Making Meat in the Lab

Sat in on an interesting session on meat substitutes at the Institute of Food Technologists meeting. So here’s the argument, which you’ve no doubt heard before – most of the western world, including North and South America and Europe is a carnivorous group. We love our meat. Since the 1960s, our consumption of animal-based protein jumped from 70 billion kg to 250 billion kg, and per capita, North Americans top the list at 120 kg of meat per year. Clearly there won’t be enough cows and pigs and chickens to feed this growing appetite. And given the growth of chronic conditions such as heart disease in meat-eating societies, consuming all that animal fat isn’t going to do wonders for our longevity either. So for both sustainability and health reasons we need something else. Something that can give us the same belly-filling satisfaction we get from indulging our carnivorous desires without the fat and without the cost to the planet.

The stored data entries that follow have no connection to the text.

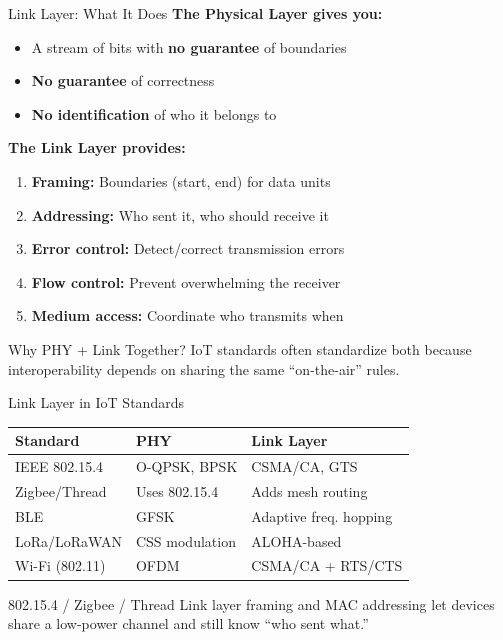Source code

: \documentclass[aspectratio=169,11pt]{beamer}
\begin{document}
\begin{frame}{Link Layer: What It Does}
    \textbf{The Physical Layer gives you:}
    \begin{itemize}
        \item A stream of bits with \textbf{no guarantee} of boundaries
        \item \textbf{No guarantee} of correctness
        \item \textbf{No identification} of who it belongs to
    \end{itemize}
    
    \vspace{0.3cm}
    \textbf{The Link Layer provides:}
    \begin{enumerate}
        \item \textbf{Framing:} Boundaries (start, end) for data units
        \item \textbf{Addressing:} Who sent it, who should receive it
        \item \textbf{Error control:} Detect/correct transmission errors
        \item \textbf{Flow control:} Prevent overwhelming the receiver
        \item \textbf{Medium access:} Coordinate who transmits when
    \end{enumerate}
    
    \begin{block}{Why PHY + Link Together?}
        IoT standards often standardize both because interoperability depends on sharing the same ``on-the-air'' rules.
    \end{block}
\end{frame}

\begin{frame}{Link Layer in IoT Standards}
    \begin{table}
        \centering
        \begin{tabular}{@{}lll@{}}
            \toprule
            \textbf{Standard} & \textbf{PHY} & \textbf{Link Layer} \\
            \midrule
            IEEE 802.15.4 & O-QPSK, BPSK & CSMA/CA, GTS \\
            Zigbee/Thread & Uses 802.15.4 & Adds mesh routing \\
            BLE & GFSK & Adaptive freq. hopping \\
            LoRa/LoRaWAN & CSS modulation & ALOHA-based \\
            Wi-Fi (802.11) & OFDM & CSMA/CA + RTS/CTS \\
            \bottomrule
        \end{tabular}
    \end{table}
    
    \begin{exampleblock}{802.15.4 / Zigbee / Thread}
        Link layer framing and MAC addressing let devices share a low-power channel and still know ``who sent what.''
    \end{exampleblock}
\end{frame}
\end{document}

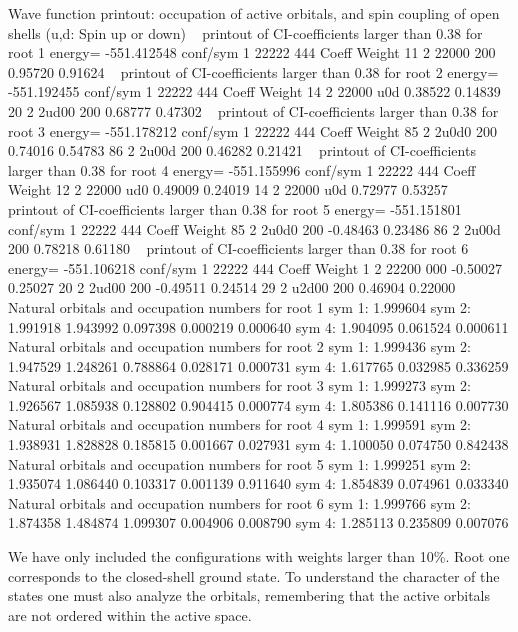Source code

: \begin{sourcelisting}
                                  Wave function printout:
occupation of active orbitals, and spin coupling of open shells (u,d: Spin up or down)
~
	printout of CI-coefficients larger than  0.38 for root  1
      energy=	-551.412548
	conf/sym	1 22222 444	Coeff  Weight
            11	2 22000 200   0.95720 0.91624
~
	printout of CI-coefficients larger than  0.38 for root  2
	energy=	-551.192455
	conf/sym	1 22222 444	Coeff  Weight
            14	2 22000 u0d   0.38522 0.14839
            20	2 2ud00 200   0.68777 0.47302
~
	printout of CI-coefficients larger than  0.38 for root  3
	energy=	-551.178212
	conf/sym	1 22222 444	Coeff  Weight
            85	2 2u0d0 200   0.74016 0.54783
	    86	2 2u00d 200   0.46282 0.21421
~
	printout of CI-coefficients larger than  0.38 for root  4
	energy=	-551.155996
	conf/sym	1 22222 444	Coeff  Weight
            12	2 22000 ud0   0.49009 0.24019
            14	2 22000 u0d   0.72977 0.53257
~
	printout of CI-coefficients larger than  0.38 for root  5
	energy=	-551.151801
	conf/sym	1 22222 444	Coeff  Weight
	    85	2 2u0d0 200  -0.48463 0.23486
	    86	2 2u00d 200   0.78218 0.61180
~
	printout of CI-coefficients larger than  0.38 for root  6
	energy=	-551.106218
	conf/sym	1 22222 444	Coeff  Weight
	     1	2 22200 000  -0.50027 0.25027
	    20	2 2ud00 200  -0.49511 0.24514
	    29	2 u2d00 200   0.46904 0.22000
~
	Natural orbitals and occupation numbers for root 1
	sym 1:   1.999604
	sym 2:   1.991918  1.943992  0.097398  0.000219  0.000640
	sym 4:   1.904095  0.061524  0.000611
	Natural orbitals and occupation numbers for root 2
	sym 1:   1.999436
	sym 2:   1.947529  1.248261  0.788864  0.028171  0.000731
	sym 4:   1.617765  0.032985  0.336259
	Natural orbitals and occupation numbers for root 3
	sym 1:   1.999273
	sym 2:   1.926567  1.085938  0.128802  0.904415  0.000774
	sym 4:   1.805386  0.141116  0.007730
	Natural orbitals and occupation numbers for root 4
	sym 1:   1.999591
	sym 2:   1.938931  1.828828  0.185815  0.001667  0.027931
	sym 4:   1.100050  0.074750  0.842438
	Natural orbitals and occupation numbers for root 5
	sym 1:   1.999251
	sym 2:   1.935074  1.086440  0.103317  0.001139  0.911640
	sym 4:   1.854839  0.074961  0.033340
	Natural orbitals and occupation numbers for root 6
	sym 1:   1.999766
	sym 2:   1.874358  1.484874  1.099307  0.004906  0.008790
	sym 4:   1.285113  0.235809  0.007076
\end{sourcelisting}

We have only included the configurations with weights larger than 10\%.
Root one corresponds to the closed-shell ground state. To understand
the character of the states one must also analyze the orbitals,
remembering that the active orbitals are not ordered within the 
active space. 

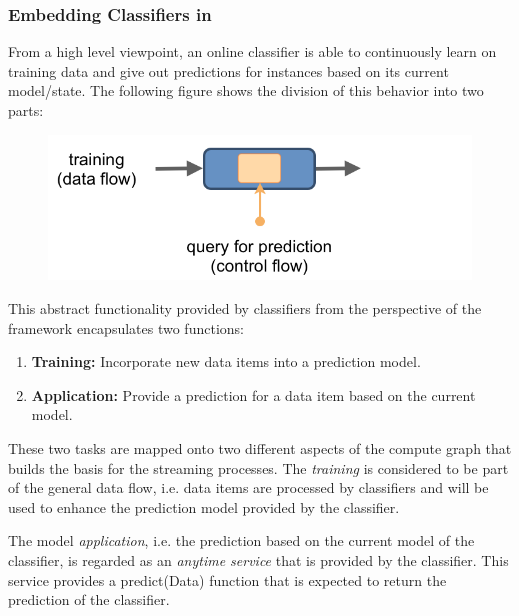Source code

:\subsubsection{\label{sec:streamsClassifiers}Embedding Classifiers in \streams}
From a high level viewpoint, an online classifier is able to
continuously learn on training data and give out predictions for
instances based on its current model/state. The following figure%
shows the division of this behavior into two parts:
\begin{figure}[h!]
  \centering
  \includegraphics[scale=0.35]{graphics/online-learning.png}
\end{figure}

\vspace{-2ex}
This abstract functionality provided by classifiers from the
perspective of the \streams framework encapsulates two functions:
\begin{enumerate}
\item {\bf Training:} Incorporate new data items into a prediction
  model.
\item {\bf Application:} Provide a prediction for a data item based on
  the current model.
\end{enumerate}
These two tasks are mapped onto two different aspects of the compute
graph that builds the basis for the streaming processes. The {\em
  training} is considered to be part of the general data flow,
i.e. data items are processed by classifiers and will be used to
enhance the prediction model provided by the classifier.

The model {\em application}, i.e. the prediction based on the current
model of the classifier, is regarded as an {\em anytime service} that
is provided by the classifier. This service provides a {\ttfamily
  predict(Data)} function that is expected to return the prediction of
the classifier.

Tofurkey clearly isn’t the solution. While some find it a perfectly acceptable substitute for meat, let’s face it, it still has a long way to go when it comes to standing shoulder to shoulder with the chewy, fiber-y bite of real meat. That’s where food scientists come in – they’re working on a number of meat substitutes – made from vegetable compounds and nifty engineering sleights of hand, that could potentially stand in for your favorite pork chop or porterhouse.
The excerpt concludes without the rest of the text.